Using the entries below, copy out all lines where "emphatic" is found.
━━ Records shown
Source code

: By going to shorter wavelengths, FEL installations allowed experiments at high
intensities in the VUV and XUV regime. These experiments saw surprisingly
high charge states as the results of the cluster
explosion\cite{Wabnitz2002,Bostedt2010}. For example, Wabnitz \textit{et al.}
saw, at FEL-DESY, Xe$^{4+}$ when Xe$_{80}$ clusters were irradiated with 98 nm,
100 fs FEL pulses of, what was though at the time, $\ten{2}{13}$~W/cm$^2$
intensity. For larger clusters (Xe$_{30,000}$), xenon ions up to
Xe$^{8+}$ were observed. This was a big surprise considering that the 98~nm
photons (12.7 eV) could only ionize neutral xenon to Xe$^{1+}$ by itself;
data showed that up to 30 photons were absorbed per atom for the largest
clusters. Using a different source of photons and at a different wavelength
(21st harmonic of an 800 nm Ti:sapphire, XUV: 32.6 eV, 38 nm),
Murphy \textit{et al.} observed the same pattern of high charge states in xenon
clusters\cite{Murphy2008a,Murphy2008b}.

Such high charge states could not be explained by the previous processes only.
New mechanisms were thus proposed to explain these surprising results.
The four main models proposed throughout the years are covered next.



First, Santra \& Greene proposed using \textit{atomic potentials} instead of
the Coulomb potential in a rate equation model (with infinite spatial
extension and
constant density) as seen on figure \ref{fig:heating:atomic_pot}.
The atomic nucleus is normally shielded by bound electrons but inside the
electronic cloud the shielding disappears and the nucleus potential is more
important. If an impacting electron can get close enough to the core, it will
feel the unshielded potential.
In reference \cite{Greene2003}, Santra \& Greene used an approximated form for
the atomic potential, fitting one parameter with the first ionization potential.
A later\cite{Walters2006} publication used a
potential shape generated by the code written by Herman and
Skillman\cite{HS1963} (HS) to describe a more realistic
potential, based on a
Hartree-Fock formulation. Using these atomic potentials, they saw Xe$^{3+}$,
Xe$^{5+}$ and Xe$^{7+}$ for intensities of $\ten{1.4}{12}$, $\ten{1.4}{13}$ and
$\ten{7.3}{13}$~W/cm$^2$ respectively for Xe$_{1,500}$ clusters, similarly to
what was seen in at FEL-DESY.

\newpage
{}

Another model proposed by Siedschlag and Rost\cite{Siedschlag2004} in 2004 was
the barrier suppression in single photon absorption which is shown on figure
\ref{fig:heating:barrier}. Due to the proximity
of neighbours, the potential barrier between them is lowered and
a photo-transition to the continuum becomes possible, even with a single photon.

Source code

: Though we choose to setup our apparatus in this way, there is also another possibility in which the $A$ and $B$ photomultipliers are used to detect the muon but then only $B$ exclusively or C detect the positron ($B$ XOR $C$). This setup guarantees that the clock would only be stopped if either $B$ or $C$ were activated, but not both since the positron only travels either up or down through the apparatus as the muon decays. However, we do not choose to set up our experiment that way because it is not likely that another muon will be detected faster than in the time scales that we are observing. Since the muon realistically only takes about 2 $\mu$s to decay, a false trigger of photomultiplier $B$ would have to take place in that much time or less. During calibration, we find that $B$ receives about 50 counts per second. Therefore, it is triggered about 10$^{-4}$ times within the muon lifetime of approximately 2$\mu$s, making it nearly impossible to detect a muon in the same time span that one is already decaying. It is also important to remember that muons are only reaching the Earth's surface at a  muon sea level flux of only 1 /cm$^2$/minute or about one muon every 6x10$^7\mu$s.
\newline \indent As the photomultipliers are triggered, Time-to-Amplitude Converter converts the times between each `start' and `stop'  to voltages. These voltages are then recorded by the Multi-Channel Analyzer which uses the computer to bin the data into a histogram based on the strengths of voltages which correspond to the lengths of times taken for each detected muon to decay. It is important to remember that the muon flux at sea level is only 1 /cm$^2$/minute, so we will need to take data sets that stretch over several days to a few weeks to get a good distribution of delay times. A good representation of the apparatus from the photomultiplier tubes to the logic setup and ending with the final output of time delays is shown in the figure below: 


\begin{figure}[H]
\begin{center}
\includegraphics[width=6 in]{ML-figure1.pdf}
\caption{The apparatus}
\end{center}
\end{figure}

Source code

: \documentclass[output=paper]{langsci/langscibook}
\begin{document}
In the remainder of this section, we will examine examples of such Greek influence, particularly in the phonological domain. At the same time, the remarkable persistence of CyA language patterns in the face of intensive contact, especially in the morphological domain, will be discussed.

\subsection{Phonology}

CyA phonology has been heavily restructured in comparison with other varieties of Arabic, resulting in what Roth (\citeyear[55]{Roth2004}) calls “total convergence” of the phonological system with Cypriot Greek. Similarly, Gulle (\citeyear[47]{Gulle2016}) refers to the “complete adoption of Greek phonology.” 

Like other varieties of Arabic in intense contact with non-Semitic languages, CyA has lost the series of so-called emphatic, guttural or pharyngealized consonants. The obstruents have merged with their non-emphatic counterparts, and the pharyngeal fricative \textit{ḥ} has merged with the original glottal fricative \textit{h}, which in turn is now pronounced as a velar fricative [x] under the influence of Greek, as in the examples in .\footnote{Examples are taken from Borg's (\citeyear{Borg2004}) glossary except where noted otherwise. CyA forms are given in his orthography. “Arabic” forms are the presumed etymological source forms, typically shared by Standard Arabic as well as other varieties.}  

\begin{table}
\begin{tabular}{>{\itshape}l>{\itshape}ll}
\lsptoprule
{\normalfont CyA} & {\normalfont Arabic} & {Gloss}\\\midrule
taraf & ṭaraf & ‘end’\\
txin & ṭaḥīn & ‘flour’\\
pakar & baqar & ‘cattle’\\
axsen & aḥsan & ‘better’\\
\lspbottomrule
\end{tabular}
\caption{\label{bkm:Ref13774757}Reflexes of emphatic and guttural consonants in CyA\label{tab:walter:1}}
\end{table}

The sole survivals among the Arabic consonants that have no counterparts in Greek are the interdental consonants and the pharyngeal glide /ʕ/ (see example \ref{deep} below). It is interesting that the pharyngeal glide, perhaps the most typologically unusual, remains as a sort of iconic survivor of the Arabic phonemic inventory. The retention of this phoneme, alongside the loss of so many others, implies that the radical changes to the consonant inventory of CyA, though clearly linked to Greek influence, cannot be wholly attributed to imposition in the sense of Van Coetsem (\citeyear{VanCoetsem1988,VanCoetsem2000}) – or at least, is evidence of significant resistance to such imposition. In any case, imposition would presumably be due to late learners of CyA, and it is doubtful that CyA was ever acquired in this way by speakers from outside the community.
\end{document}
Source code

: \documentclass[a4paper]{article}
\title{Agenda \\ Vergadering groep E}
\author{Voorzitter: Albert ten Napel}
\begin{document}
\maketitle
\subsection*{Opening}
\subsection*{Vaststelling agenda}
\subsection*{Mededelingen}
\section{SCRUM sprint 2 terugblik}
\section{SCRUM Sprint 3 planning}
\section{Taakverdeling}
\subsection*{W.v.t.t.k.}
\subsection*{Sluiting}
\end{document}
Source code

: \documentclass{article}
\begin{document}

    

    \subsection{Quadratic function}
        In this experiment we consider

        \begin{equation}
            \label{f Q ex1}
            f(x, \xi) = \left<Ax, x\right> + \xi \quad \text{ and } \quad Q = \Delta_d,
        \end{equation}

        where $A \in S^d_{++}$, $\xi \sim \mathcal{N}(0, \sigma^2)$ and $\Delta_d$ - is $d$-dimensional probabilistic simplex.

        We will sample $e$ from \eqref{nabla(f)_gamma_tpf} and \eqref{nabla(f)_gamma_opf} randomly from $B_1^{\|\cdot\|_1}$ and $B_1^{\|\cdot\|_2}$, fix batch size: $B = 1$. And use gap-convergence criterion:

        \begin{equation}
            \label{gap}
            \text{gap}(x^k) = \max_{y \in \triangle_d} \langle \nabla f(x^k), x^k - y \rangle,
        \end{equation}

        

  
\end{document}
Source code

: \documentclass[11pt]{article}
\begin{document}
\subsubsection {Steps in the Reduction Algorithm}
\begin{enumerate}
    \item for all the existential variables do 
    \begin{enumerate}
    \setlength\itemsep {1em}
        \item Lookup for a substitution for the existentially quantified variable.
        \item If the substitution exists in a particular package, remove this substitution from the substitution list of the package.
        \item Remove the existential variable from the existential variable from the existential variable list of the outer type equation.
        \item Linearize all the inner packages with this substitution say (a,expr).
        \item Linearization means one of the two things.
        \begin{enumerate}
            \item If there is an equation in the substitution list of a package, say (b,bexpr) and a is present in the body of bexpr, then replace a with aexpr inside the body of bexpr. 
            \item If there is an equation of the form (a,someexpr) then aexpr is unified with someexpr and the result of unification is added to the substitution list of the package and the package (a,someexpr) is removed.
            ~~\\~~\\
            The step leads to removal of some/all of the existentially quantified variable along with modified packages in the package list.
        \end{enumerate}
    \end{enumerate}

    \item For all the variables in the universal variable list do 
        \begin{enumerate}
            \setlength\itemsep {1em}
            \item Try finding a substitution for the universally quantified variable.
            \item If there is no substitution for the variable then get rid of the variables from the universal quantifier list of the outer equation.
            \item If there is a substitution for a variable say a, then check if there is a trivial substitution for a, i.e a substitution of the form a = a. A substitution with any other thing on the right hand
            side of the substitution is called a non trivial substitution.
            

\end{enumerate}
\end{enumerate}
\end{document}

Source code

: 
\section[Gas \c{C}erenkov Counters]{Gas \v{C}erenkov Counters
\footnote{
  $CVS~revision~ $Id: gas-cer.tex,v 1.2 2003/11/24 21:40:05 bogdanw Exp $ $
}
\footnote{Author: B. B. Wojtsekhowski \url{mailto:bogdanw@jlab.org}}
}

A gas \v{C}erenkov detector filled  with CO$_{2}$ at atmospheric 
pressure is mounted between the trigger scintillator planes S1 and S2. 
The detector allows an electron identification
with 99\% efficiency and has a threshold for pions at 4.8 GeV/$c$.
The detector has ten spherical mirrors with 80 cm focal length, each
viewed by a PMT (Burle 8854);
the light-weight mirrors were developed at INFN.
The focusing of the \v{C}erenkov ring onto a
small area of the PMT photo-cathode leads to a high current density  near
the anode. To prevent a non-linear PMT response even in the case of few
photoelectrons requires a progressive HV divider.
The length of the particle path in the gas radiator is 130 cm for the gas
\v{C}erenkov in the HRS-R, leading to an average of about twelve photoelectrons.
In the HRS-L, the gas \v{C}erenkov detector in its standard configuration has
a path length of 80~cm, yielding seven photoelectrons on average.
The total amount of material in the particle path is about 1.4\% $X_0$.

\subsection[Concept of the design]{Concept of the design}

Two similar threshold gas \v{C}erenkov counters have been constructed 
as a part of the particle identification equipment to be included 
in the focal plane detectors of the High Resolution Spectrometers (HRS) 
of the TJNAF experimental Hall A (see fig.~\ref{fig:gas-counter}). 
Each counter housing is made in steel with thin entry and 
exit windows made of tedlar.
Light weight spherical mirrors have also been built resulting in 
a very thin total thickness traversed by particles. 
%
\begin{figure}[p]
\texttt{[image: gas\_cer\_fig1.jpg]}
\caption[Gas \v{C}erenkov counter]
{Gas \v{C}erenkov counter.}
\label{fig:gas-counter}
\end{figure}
━━━━
*Problem solution:*
Like other varieties of Arabic in intense contact with non-Semitic languages, CyA has lost the series of so-called emphatic, guttural or pharyngealized consonants. The obstruents have merged with their non-emphatic counterparts, and the pharyngeal fricative \textit{ḥ} has merged with the original glottal fricative \textit{h}, which in turn is now pronounced as a velar fricative [x] under the influence of Greek, as in the examples in .\footnote{Examples are taken from Borg's (\citeyear{Borg2004}) glossary except where noted otherwise. CyA forms are given in his orthography. “Arabic” forms are the presumed etymological source forms, typically shared by Standard Arabic as well as other varieties.}  
\caption{\label{bkm:Ref13774757}Reflexes of emphatic and guttural consonants in CyA\label{tab:walter:1}}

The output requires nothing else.